4 May 2012

IPA Creative Pioneers Conference Write-Up

I spent Wednesday morning this week at the IPA Creative Pioneers conference held at Shoreditch Village, apparently the site of the first ever theatre in London and in the heart of London’s Tech City, so a perfect venue to talk about the intersection of creativity and technology.

I summed up the morning on my Twitter feed as – try more new stuff, more often, more quickly, more collaboratively and put people first, not tech – but for those of you who might be interested here’s a more complete roundup of the morning’s speakers who came thick and fast (and delayed lunch!)

First up Marc Nohr and Jason Goodman summarised what they learnt on the IPA’s recent jolly fact-finding mission to Silicon Valley. Given we were sitting listening to this in spitting distance of Silicon Roundabout they were honest enough to front the “why did you have to go to Silicon Valley to find this stuff out” question. They drew parallels between the two geographies around themes including Vision (we all need one), Now (don’t dilly dally), and Constant Beta (do it, test it, ship it, do it again). So far, so old news.

Sarah Passe from Creative Artists Agency talked animatedly about changing models of content creation and brand co-creation as higher quality productions start to make their first appearances on the internet rather than via TV or Cinema, including plans by YouTube to introduce 25 hoursof original new content a day. I’m still not sure I understand the funding model for this but more high quality content can only be a good thing, right?

 Ex Ad-man Eric Edge, now EMEA marketing supremo at Facebook, gave us an insight into how the company has driven its own success through the application of a few pithy maxims posted up around their offices – Done is Better than Perfect / Move Fast and Break Things / Stay Focused and Keep Shipping / What Would You Do If You Weren’t Afraid?

Most interesting, however, was their culture of hacking (no, not like  Matthew Broderick in Wargames), hackathons where people work on projects they normally wouldn’t to find novel solutions.

David Scheine, European head at Yelp, described their social business model that relies on user generated content from unpaid reviewers. Heretically, in a room full of Ad Men and Women he admitted that they never advertise preferring to throw parties for their most frequent reviewers to keep them sweet. Joshua Graff, from LinkedIn terrified the room by showing how Big Data is being used by KLM in their Meet and Seat programme to allow customers to pick their seats based on others LinkedIn or Facebook profiles – one senior ad man overheard saying “I’d rather kill myself”.  

Surely there must be an option to allow the stalkee to refuse the advances of their stalker? Who wants to be sat next to someone on a transatlantic flight who won’t stop pitching at you? Eamonn Carey from Kiip then made a short but entertaining pitch for Kiip, the game rewards system that allows brands to provide either real, or virtual, prizes for gaming achievements on your phone.

Andrew Humphries and Kam Star delivered a passionate portrayal of Shoreditch’s transformation from shit hole to Tech City and announced London’s answer to SXSW, Digital Shoreditch, as the focus turned away from Silicon Valley and toward Silicon Roundabout.
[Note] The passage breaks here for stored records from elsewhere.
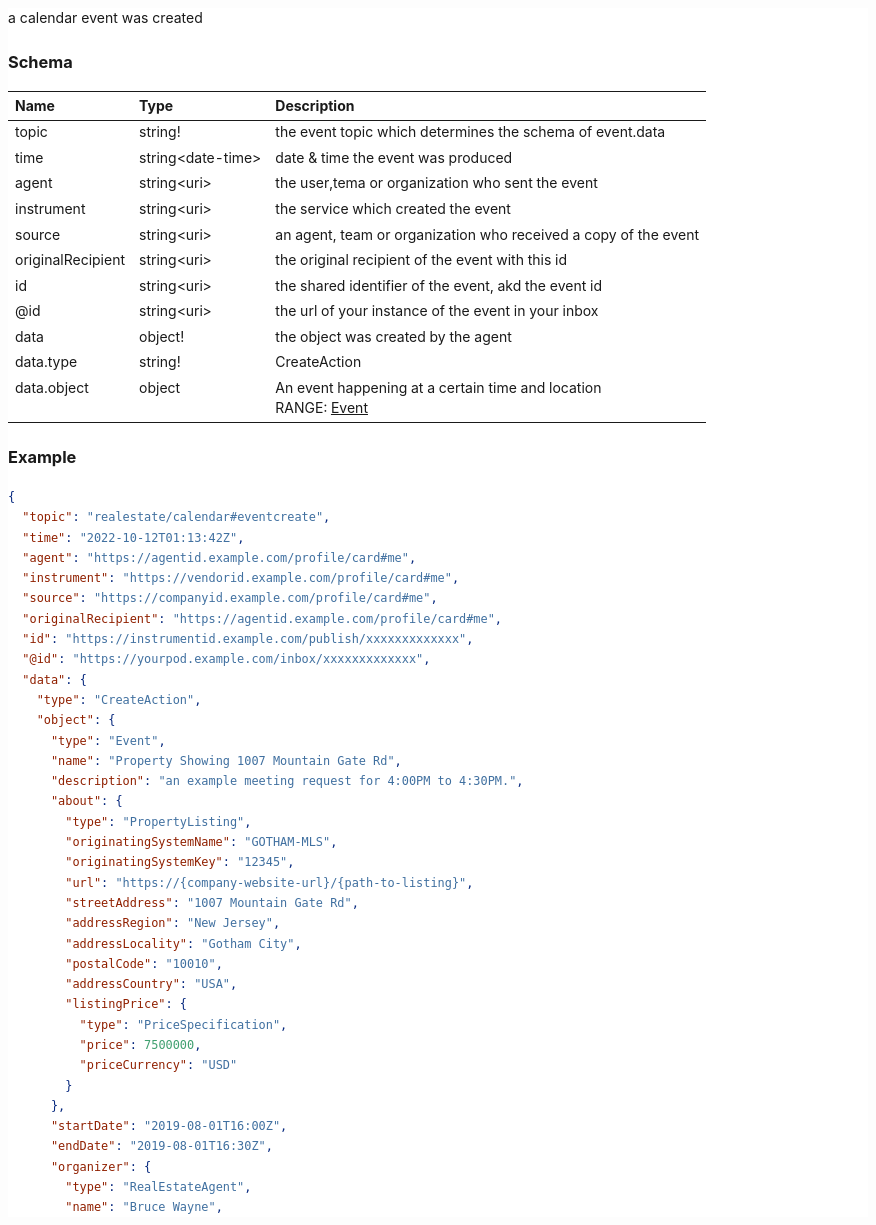 a calendar event was created



### Schema
| Name | Type | Description |
|:-----| :--- | :---------- |
| topic | string! | the event topic which determines the schema of event.data  |
| time | string&lt;date-time&gt;  | date & time the event was produced  |
| agent | string&lt;uri&gt;  | the user,tema or organization who sent the event  |
| instrument | string&lt;uri&gt;  | the service which created the event  |
| source | string&lt;uri&gt;  | an agent, team or organization who received a copy of the event  |
| originalRecipient | string&lt;uri&gt;  | the original recipient of the event with this id  |
| id | string&lt;uri&gt;  | the shared identifier of the event, akd the event id  |
| @id | string&lt;uri&gt;  | the url of your instance of the event in your inbox  |
| data | object! | the object was created by the agent  |
| data.type | string! | CreateAction  |
| data.object | object | An event happening at a certain time and location <br/>RANGE: [Event](/types/Event) |

### Example
```json
{
  "topic": "realestate/calendar#eventcreate",
  "time": "2022-10-12T01:13:42Z",
  "agent": "https://agentid.example.com/profile/card#me",
  "instrument": "https://vendorid.example.com/profile/card#me",
  "source": "https://companyid.example.com/profile/card#me",
  "originalRecipient": "https://agentid.example.com/profile/card#me",
  "id": "https://instrumentid.example.com/publish/xxxxxxxxxxxxx",
  "@id": "https://yourpod.example.com/inbox/xxxxxxxxxxxxx",
  "data": {
    "type": "CreateAction",
    "object": {
      "type": "Event",
      "name": "Property Showing 1007 Mountain Gate Rd",
      "description": "an example meeting request for 4:00PM to 4:30PM.",
      "about": {
        "type": "PropertyListing",
        "originatingSystemName": "GOTHAM-MLS",
        "originatingSystemKey": "12345",
        "url": "https://{company-website-url}/{path-to-listing}",
        "streetAddress": "1007 Mountain Gate Rd",
        "addressRegion": "New Jersey",
        "addressLocality": "Gotham City",
        "postalCode": "10010",
        "addressCountry": "USA",
        "listingPrice": {
          "type": "PriceSpecification",
          "price": 7500000,
          "priceCurrency": "USD"
        }
      },
      "startDate": "2019-08-01T16:00Z",
      "endDate": "2019-08-01T16:30Z",
      "organizer": {
        "type": "RealEstateAgent",
        "name": "Bruce Wayne",
```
Next came another panel/not a panel, this time centred on creative advertising uses of technology. I’ll be honest, I must’ve been a bit distracted by this point as I’ve forgotten the names of the three speakers but one thing stood out for me:  Mother talking about their HTC ‘skydiving’ ad. 
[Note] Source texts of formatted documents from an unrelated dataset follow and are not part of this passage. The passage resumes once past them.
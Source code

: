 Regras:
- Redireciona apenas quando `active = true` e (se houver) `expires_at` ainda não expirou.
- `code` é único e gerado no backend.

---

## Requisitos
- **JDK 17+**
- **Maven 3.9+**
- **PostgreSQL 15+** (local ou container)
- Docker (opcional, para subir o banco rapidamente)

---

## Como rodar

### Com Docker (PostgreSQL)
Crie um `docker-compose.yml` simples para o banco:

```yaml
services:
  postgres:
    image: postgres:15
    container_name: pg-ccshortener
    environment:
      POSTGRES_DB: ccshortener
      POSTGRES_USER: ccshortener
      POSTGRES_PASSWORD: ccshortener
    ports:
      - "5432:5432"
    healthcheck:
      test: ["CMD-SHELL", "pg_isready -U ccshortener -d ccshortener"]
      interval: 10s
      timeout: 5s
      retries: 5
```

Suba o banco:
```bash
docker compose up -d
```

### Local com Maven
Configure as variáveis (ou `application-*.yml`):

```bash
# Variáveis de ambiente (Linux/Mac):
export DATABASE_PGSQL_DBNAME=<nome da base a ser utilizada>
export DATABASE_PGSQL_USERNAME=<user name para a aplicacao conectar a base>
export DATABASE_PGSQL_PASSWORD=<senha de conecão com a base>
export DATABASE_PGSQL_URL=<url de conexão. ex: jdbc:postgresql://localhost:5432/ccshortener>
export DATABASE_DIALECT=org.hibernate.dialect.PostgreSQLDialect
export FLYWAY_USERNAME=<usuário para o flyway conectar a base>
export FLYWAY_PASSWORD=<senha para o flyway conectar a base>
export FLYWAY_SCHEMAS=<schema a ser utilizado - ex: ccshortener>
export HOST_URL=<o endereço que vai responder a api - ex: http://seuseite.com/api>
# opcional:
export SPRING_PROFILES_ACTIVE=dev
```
What was most interesting to me was the approach they took in creating lots of content, across multiple media platforms all at the same time rather than having 3 or 4 separate shoots. Well, you’d have to if you were trying to film a guy taking photographs while skydiving. Presumably this should mean that the media planning has to take place at least at the same time as the creative development, if not before. Otherwise, how do you know which platforms you’re creating for?
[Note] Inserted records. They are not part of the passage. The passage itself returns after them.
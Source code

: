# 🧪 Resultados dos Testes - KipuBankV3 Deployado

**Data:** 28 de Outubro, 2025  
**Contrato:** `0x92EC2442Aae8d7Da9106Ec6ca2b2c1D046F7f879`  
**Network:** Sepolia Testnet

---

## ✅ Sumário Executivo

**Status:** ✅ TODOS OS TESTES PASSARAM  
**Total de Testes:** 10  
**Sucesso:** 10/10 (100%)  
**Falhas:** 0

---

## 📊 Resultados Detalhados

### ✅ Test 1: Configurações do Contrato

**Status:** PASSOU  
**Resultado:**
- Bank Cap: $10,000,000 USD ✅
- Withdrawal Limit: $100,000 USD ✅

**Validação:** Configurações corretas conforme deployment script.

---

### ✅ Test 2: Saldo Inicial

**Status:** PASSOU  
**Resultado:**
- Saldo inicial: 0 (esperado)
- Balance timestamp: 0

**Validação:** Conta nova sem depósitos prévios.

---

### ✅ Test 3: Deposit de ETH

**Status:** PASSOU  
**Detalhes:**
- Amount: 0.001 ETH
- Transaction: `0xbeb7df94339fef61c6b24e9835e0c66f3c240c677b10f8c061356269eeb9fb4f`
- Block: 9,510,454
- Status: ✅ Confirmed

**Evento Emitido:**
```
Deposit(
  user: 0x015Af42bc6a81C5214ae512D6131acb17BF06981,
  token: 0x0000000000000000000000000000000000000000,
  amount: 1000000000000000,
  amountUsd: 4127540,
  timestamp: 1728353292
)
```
Steve Henry of Decoded next gave an entertaining little pitch for his “learn how to code in a day” proposition promising he could teach your Granny to code in a day. Coding is the new black it seems. Alex Hope OBE made a worthy case for his NextGen project to improve the teaching of information technology in schools. I was shocked to hear that fewer people today are studying computer science at University than were 15 years ago. Then Matt McNeany from Code Worldwide made a compelling case for agencies to catch up with clients in the race to join marketing to technology. His presentation below:

Finally 19 year old Steven Bartlett showed his energy and enthusiasm for his latest startup (his first was an events company run on Facebook before Flashmob parties had been heard of) dazzling the crowd with lightning fast mental arithmetic he showed that you’re never too young to start something new (nor should you ever be too old but that’s a story for another day).